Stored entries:
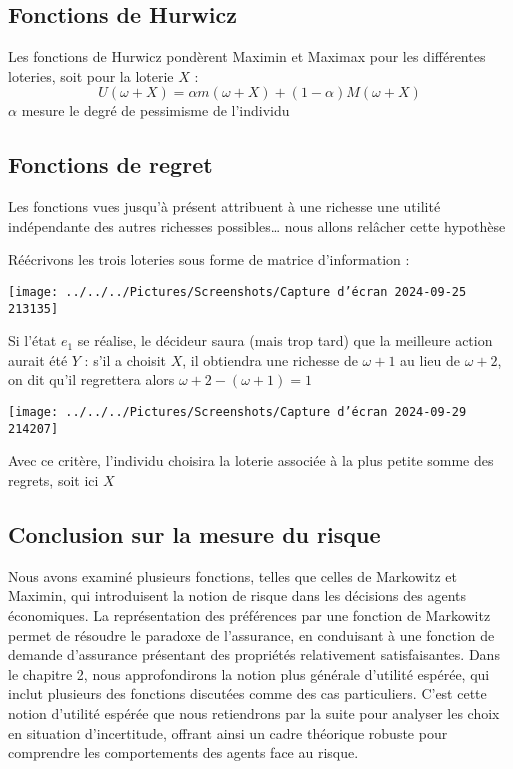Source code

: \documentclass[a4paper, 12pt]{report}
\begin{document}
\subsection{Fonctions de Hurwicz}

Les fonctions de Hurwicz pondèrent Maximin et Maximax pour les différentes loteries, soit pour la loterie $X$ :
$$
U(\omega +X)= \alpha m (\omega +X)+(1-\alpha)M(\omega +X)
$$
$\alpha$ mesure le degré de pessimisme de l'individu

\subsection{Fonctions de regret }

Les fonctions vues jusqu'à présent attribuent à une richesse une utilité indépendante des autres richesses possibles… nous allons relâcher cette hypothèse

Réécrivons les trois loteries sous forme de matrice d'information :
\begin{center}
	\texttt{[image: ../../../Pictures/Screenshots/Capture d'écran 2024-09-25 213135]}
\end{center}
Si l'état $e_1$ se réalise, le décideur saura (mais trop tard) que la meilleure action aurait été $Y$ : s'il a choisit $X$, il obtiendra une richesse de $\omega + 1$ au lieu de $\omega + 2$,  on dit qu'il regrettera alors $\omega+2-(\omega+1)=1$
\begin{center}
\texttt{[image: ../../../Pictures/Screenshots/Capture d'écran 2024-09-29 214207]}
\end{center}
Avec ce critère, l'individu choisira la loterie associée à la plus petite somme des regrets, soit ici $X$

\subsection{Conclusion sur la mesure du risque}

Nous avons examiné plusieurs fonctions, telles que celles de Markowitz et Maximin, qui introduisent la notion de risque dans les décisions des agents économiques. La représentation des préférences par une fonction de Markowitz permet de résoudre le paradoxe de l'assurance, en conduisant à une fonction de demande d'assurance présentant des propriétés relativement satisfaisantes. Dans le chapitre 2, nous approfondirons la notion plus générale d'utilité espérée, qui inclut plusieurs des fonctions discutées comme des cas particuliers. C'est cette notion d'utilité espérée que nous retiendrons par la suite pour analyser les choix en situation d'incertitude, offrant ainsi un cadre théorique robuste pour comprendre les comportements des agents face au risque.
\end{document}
...
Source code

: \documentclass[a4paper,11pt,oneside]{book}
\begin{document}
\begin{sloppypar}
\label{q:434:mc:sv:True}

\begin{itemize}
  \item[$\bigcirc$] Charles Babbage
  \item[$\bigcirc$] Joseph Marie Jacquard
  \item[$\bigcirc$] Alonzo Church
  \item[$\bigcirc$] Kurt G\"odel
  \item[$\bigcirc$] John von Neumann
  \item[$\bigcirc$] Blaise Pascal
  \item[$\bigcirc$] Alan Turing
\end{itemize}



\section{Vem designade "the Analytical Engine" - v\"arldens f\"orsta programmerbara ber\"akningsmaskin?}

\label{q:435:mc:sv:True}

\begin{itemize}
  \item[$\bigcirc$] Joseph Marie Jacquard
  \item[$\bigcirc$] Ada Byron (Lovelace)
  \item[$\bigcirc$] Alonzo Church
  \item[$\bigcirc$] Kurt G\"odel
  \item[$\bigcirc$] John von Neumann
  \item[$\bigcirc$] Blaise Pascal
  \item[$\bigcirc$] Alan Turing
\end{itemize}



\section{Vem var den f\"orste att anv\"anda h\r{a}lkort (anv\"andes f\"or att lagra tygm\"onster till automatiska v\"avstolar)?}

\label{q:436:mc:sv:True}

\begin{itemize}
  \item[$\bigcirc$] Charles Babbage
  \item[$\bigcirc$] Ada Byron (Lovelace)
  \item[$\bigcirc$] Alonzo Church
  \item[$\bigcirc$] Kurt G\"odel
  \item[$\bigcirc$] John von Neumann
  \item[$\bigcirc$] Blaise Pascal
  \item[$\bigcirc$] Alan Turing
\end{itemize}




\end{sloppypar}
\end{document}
==
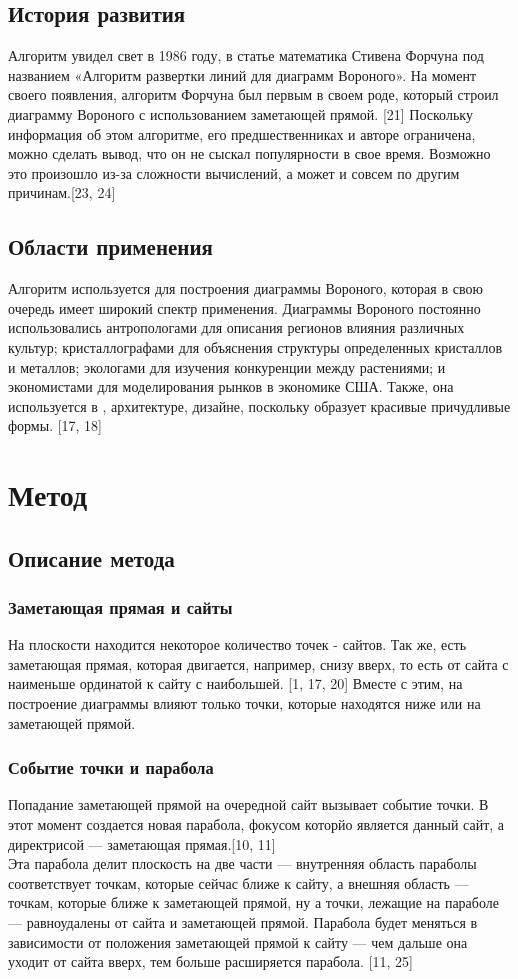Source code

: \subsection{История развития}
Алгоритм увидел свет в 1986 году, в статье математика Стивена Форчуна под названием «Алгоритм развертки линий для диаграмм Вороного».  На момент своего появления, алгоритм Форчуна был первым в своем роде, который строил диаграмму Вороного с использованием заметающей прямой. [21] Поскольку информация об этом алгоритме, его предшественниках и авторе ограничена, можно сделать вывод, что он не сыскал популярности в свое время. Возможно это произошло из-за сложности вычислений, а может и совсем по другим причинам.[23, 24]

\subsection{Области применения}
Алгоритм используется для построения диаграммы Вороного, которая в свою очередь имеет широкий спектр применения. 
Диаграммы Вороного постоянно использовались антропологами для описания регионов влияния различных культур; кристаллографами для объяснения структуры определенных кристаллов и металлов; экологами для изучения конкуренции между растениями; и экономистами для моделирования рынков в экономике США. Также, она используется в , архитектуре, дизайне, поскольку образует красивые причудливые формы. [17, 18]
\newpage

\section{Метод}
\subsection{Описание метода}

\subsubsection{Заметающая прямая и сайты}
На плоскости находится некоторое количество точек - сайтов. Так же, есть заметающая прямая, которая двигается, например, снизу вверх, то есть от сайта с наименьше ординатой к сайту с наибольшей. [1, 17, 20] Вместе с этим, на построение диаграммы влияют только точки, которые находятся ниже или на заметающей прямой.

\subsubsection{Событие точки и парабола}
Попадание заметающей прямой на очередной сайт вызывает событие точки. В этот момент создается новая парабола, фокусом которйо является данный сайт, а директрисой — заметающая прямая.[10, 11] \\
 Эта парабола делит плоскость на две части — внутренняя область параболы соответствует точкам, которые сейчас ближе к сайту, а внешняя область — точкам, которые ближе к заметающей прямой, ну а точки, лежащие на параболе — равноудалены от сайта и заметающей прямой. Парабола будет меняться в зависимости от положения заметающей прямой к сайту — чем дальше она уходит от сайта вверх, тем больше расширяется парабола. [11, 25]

What the task asks: Going through the entries above, show each line that contains "soit".

Solved problem:
Les fonctions de Hurwicz pondèrent Maximin et Maximax pour les différentes loteries, soit pour la loterie $X$ :
Avec ce critère, l'individu choisira la loterie associée à la plus petite somme des regrets, soit ici $X$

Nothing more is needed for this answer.